DANSE. À la douleur que j’ai porte la signature de la chorégraphe Virginie Brunelle: une gestuelle brute et dynamique qui «tranche l’espace et dessine des lignes de manière très vive». Un caractère plus posé s’est toutefois naturellement imposé pour incarner cette douleur liée au souvenir, à la nostalgie.

La douleur abstraite plutôt que la douleur vive, celle de l’absence de l’autre, du vide, de ce lien qui ne cède jamais véritablement avec l’autre. Voilà ce vers quoi Virginie Brunelle voulait puiser pour cette œuvre présentée la première fois en 2016 à l’Usine C.

«Je me suis aperçue que je suis quelqu’un d’assez nostalgique, comme beaucoup de gens. Il y a quelque chose de beau, mais aussi d’un peu douloureux là-dedans, dépendamment du souvenir. Je voulais partir de cette douleur, plus légère, et du voyage à travers tout ça.»

Dans cette pièce mettant en scène quatre danseuses et deux danseurs, les protagonistes se retrouvent face à eux-mêmes dans le passé, se revoient à un moment précis de leur vie. Le temps est altéré.

«C’est mon interprétation, nuance la chorégraphe. Il y a quelque chose de très poétique dans tout ça, que la danse peut créer.»

Avec cette idée du souvenir est venue celle de la photo – figée, forcément – qui porte les traces du temps, qui jaunit.

«On est arrivé avec quelque chose de plus posé. Ça nous a amenés dans le micro, près de l’immobilité, où le danseur peut se révéler sur le plan de la présence.»

L’allusion, dans le titre du spectacle, au poème de Nelligan Soir d’hiver est apparue en milieu de parcours. La chorégraphe a replongé dans cette lecture, qui figurait dans la bibliothèque familiale depuis son enfance.

«Nous voulions faire une ode; on lève notre verre à la douleur!» évoque celle qui a étudié la danse après un parcours en musique. Elle a bien songé à intégrer de la neige à la pièce, en écho au poème, «mais on s’est aperçu que c’était peut-être un peu trop».

La collaboration de la codirectrice artistique d’UBU Stéphanie Jasmin à la dramaturgie aura permis à Virginie Brunelle d’explorer davantage les thèmes et images créées dans cette cinquième oeuvre. Elle se plait toujours à susciter des images symboliques fortes, qui parlent d’elles-mêmes, dans une théâtralité intégrée aux mouvements.

«Dans mes autres pièces, j’avais un processus où je créais beaucoup de matériel et après, je faisais un collage, je choisissais les morceaux. Là, on a creusé dans les tableaux, exprime-t-elle. Stéphanie a une justesse incroyable sur le plan des mots. Elle posait les bons mots sur les images, permettant de créer plus de sens, de liant.»

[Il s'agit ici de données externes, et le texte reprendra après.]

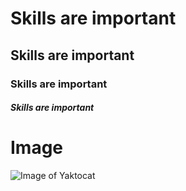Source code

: # Skills are important

## Skills are important

### Skills are important

##### Skills are important

# Image
![Image of Yaktocat](https://octodex.github.com/images/yaktocat.png)
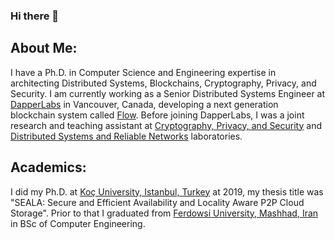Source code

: ### Hi there 👋

<!--
**yhassanzadeh13/yhassanzadeh13** is a ✨ _special_ ✨ repository because its `README.md` (this file) appears on your GitHub profile.

Here are some ideas to get you started:

- 🔭 I’m currently working on ...
- 🌱 I’m currently learning ...
- 👯 I’m looking to collaborate on ...
- 🤔 I’m looking for help with ...
- 💬 Ask me about ...
- 📫 How to reach me: ...
- 😄 Pronouns: ...
- ⚡ Fun fact: ...
-->

## About Me: 
I have a Ph.D. in Computer Science and Engineering expertise in architecting Distributed Systems, Blockchains, Cryptography, Privacy, and Security. I am currently working as a Senior Distributed Systems Engineer at [DapperLabs](https://www.dapperlabs.com/) in Vancouver, Canada, developing a next generation blockchain system called [Flow](https://www.onflow.org/). Before joining DapperLabs, I was a joint research and teaching assistant at [Cryptography, Privacy, and Security](https://crypto.ku.edu.tr) and [Distributed Systems and Reliable Networks]() laboratories.  

## Academics: 
I did my Ph.D. at [Koç University, Istanbul, Turkey](ku.edu.tr) at 2019, my thesis title was "SEALA: Secure and Efficient Availability and Locality Aware P2P Cloud Storage". Prior to that I graduated from [Ferdowsi University, Mashhad, Iran](um.ac.ir) in BSc of Computer Engineering.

À la douleur que j’ai marque une distinction avec les autres pièces de Virginie Brunelle. Une nouvelle maturité s’en dégage, note celle qui a fondé sa compagnie de danse il y a 10 ans.

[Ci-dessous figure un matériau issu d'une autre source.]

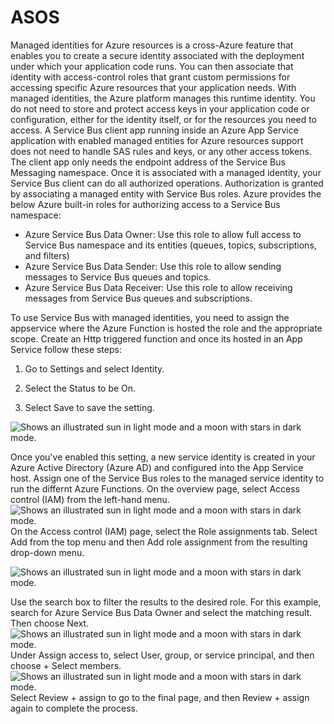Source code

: # ASOS
Managed identities for Azure resources is a cross-Azure feature that enables you to create a secure identity associated with the deployment under which your application code runs. You can then associate that identity with access-control roles that grant custom permissions for accessing specific Azure resources that your application needs.
With managed identities, the Azure platform manages this runtime identity. You do not need to store and protect access keys in your application code or configuration, either for the identity itself, or for the resources you need to access. A Service Bus client app running inside an Azure App Service application with enabled managed entities for Azure resources support does not need to handle SAS rules and keys, or any other access tokens. The client app only needs the endpoint address of the Service Bus Messaging namespace. Once it is associated with a managed identity, your Service Bus client can do all authorized operations. Authorization is granted by associating a managed entity with Service Bus roles.
Azure provides the below Azure built-in roles for authorizing access to a Service Bus namespace:
- Azure Service Bus Data Owner: Use this role to allow full access to Service Bus namespace and its entities (queues, topics, subscriptions, and filters)
- Azure Service Bus Data Sender: Use this role to allow sending messages to Service Bus queues and topics.
- Azure Service Bus Data Receiver: Use this role to allow receiving messages from Service Bus queues and subscriptions.

To use Service Bus with managed identities, you need to assign the appservice where the Azure Function is hosted the role and the appropriate scope. Create an Http triggered function and once its hosted in an App Service follow these steps:

1. Go to Settings and select Identity.

2. Select the Status to be On.

3. Select Save to save the setting.

<picture>
  <source media="(prefers-color-scheme: dark)" srcset="https://learn.microsoft.com/en-us/azure/service-bus-messaging/media/service-bus-managed-service-identity/identity-web-app.png">
  <source media="(prefers-color-scheme: light)" srcset="https://learn.microsoft.com/en-us/azure/service-bus-messaging/media/service-bus-managed-service-identity/identity-web-app.png">
  <img alt="Shows an illustrated sun in light mode and a moon with stars in dark mode." src="https://learn.microsoft.com/en-us/azure/service-bus-messaging/media/service-bus-managed-service-identity/identity-web-app.png">
</picture>

Once you've enabled this setting, a new service identity is created in your Azure Active Directory (Azure AD) and configured into the App Service host. Assign one of the Service Bus roles to the managed service identity to run the differnt Azure Functions.
On the overview page, select Access control (IAM) from the left-hand menu.
<picture>
  <source media="(prefers-color-scheme: dark)" srcset="https://learn.microsoft.com/en-us/azure/role-based-access-control/media/shared/rg-access-control.png">
  <source media="(prefers-color-scheme: light)" srcset="https://learn.microsoft.com/en-us/azure/role-based-access-control/media/shared/rg-access-control.png">
  <img alt="Shows an illustrated sun in light mode and a moon with stars in dark mode." src="https://learn.microsoft.com/en-us/azure/role-based-access-control/media/shared/rg-access-control.png">
</picture>
On the Access control (IAM) page, select the Role assignments tab. Select Add from the top menu and then Add role assignment from the resulting drop-down menu.

<picture>
  <source media="(prefers-color-scheme: dark)" srcset="https://learn.microsoft.com/en-us/azure/role-based-access-control/media/shared/add-role-assignment-menu.png">
  <source media="(prefers-color-scheme: light)" srcset="https://learn.microsoft.com/en-us/azure/role-based-access-control/media/shared/add-role-assignment-menu.png">
  <img alt="Shows an illustrated sun in light mode and a moon with stars in dark mode." src="https://learn.microsoft.com/en-us/azure/role-based-access-control/media/shared/add-role-assignment-menu.png">
</picture>

Use the search box to filter the results to the desired role. For this example, search for Azure Service Bus Data Owner and select the matching result. Then choose Next.
<picture>
  <source media="(prefers-color-scheme: dark)" srcset="https://learn.microsoft.com/en-us/azure/role-based-access-control/media/shared/roles.png">
  <source media="(prefers-color-scheme: light)" srcset="https://learn.microsoft.com/en-us/azure/role-based-access-control/media/shared/roles.png">
  <img alt="Shows an illustrated sun in light mode and a moon with stars in dark mode." src="https://learn.microsoft.com/en-us/azure/role-based-access-control/media/shared/roles.png">
</picture>
Under Assign access to, select User, group, or service principal, and then choose + Select members.
<picture>
  <source media="(prefers-color-scheme: dark)" srcset="https://learn.microsoft.com/en-us/azure/role-based-access-control/media/shared/members.png">
  <source media="(prefers-color-scheme: light)" srcset="https://learn.microsoft.com/en-us/azure/role-based-access-control/media/shared/members.png">
  <img alt="Shows an illustrated sun in light mode and a moon with stars in dark mode." src="https://learn.microsoft.com/en-us/azure/role-based-access-control/media/shared/members.png">
</picture>
Select Review + assign to go to the final page, and then Review + assign again to complete the process.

«Il y a un lâcher prise sur le flamboyant, sur la tendance à être dans le physique, l’impressionnant à la limite, analyse-t-elle. Mais des fois, ça me manque un peu, ce côté naïf. Alors pour la prochaine pièce, je vais probablement combiner un peu de tout ça.»

À la douleur que j’ai est présentée au Théâtre de la Ville le 21 février.